Each record is to be transcribed exactly.

[Saved entries]
---

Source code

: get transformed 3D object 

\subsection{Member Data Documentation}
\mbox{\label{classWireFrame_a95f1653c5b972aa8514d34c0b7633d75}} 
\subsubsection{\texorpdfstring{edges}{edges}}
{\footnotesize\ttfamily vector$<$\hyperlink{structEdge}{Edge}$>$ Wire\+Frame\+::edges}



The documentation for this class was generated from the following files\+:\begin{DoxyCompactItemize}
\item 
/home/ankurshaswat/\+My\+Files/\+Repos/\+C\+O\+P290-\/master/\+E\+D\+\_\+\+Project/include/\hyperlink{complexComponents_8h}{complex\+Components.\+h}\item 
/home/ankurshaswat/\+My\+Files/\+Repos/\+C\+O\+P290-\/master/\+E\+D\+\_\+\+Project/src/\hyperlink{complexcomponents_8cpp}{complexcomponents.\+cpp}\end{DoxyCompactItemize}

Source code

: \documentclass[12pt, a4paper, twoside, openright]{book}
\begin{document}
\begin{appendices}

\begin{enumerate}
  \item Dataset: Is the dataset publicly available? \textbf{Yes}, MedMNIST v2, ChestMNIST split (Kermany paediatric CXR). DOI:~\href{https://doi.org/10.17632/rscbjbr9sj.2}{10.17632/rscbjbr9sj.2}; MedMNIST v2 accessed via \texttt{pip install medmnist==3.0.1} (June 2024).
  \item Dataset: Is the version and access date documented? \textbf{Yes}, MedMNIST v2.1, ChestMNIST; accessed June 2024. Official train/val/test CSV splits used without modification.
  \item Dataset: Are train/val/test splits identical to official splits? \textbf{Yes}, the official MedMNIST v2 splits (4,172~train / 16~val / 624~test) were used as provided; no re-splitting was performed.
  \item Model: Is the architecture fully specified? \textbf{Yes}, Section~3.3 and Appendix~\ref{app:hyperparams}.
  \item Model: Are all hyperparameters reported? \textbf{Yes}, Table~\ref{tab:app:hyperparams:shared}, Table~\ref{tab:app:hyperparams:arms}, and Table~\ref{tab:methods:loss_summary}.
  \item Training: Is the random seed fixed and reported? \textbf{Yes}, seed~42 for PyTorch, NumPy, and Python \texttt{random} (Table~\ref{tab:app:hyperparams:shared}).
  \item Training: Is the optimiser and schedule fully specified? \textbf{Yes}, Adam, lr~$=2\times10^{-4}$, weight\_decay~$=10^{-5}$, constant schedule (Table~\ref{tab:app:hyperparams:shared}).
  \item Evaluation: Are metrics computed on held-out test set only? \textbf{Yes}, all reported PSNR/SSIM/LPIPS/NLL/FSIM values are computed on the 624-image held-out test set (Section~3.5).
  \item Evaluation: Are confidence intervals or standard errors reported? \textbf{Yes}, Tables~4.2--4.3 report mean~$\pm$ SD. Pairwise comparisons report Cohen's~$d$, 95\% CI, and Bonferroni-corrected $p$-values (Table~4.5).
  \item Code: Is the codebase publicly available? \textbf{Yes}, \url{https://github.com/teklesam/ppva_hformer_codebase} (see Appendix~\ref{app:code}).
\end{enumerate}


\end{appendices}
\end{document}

---

**Output of the exercise:**
Source code

: get transformed 3D object 

\subsection{Member Data Documentation}
\mbox{\label{classWireFrame_a95f1653c5b972aa8514d34c0b7633d75}} 
\subsubsection{\texorpdfstring{edges}{edges}}
{\footnotesize\ttfamily vector$<$\hyperlink{structEdge}{Edge}$>$ Wire\+Frame\+::edges}



The documentation for this class was generated from the following files\+:\begin{DoxyCompactItemize}
\item 
/home/ankurshaswat/\+My\+Files/\+Repos/\+C\+O\+P290-\/master/\+E\+D\+\_\+\+Project/include/\hyperlink{complexComponents_8h}{complex\+Components.\+h}\item 
/home/ankurshaswat/\+My\+Files/\+Repos/\+C\+O\+P290-\/master/\+E\+D\+\_\+\+Project/src/\hyperlink{complexcomponents_8cpp}{complexcomponents.\+cpp}\end{DoxyCompactItemize}

Source code

: \documentclass[12pt, a4paper, twoside, openright]{book}
\begin{document}
\begin{appendices}

\begin{enumerate}
  \item Dataset: Is the dataset publicly available? \textbf{Yes}, MedMNIST v2, ChestMNIST split (Kermany paediatric CXR). DOI:~\href{https://doi.org/10.17632/rscbjbr9sj.2}{10.17632/rscbjbr9sj.2}; MedMNIST v2 accessed via \texttt{pip install medmnist==3.0.1} (June 2024).
  \item Dataset: Is the version and access date documented? \textbf{Yes}, MedMNIST v2.1, ChestMNIST; accessed June 2024. Official train/val/test CSV splits used without modification.
  \item Dataset: Are train/val/test splits identical to official splits? \textbf{Yes}, the official MedMNIST v2 splits (4,172~train / 16~val / 624~test) were used as provided; no re-splitting was performed.
  \item Model: Is the architecture fully specified? \textbf{Yes}, Section~3.3 and Appendix~\ref{app:hyperparams}.
  \item Model: Are all hyperparameters reported? \textbf{Yes}, Table~\ref{tab:app:hyperparams:shared}, Table~\ref{tab:app:hyperparams:arms}, and Table~\ref{tab:methods:loss_summary}.
  \item Training: Is the random seed fixed and reported? \textbf{Yes}, seed~42 for PyTorch, NumPy, and Python \texttt{random} (Table~\ref{tab:app:hyperparams:shared}).
  \item Training: Is the optimiser and schedule fully specified? \textbf{Yes}, Adam, lr~$=2\times10^{-4}$, weight\_decay~$=10^{-5}$, constant schedule (Table~\ref{tab:app:hyperparams:shared}).
  \item Evaluation: Are metrics computed on held-out test set only? \textbf{Yes}, all reported PSNR/SSIM/LPIPS/NLL/FSIM values are computed on the 624-image held-out test set (Section~3.5).
  \item Evaluation: Are confidence intervals or standard errors reported? \textbf{Yes}, Tables~4.2--4.3 report mean~$\pm$ SD. Pairwise comparisons report Cohen's~$d$, 95\% CI, and Bonferroni-corrected $p$-values (Table~4.5).
  \item Code: Is the codebase publicly available? \textbf{Yes}, \url{https://github.com/teklesam/ppva_hformer_codebase} (see Appendix~\ref{app:code}).
\end{enumerate}


\end{appendices}
\end{document}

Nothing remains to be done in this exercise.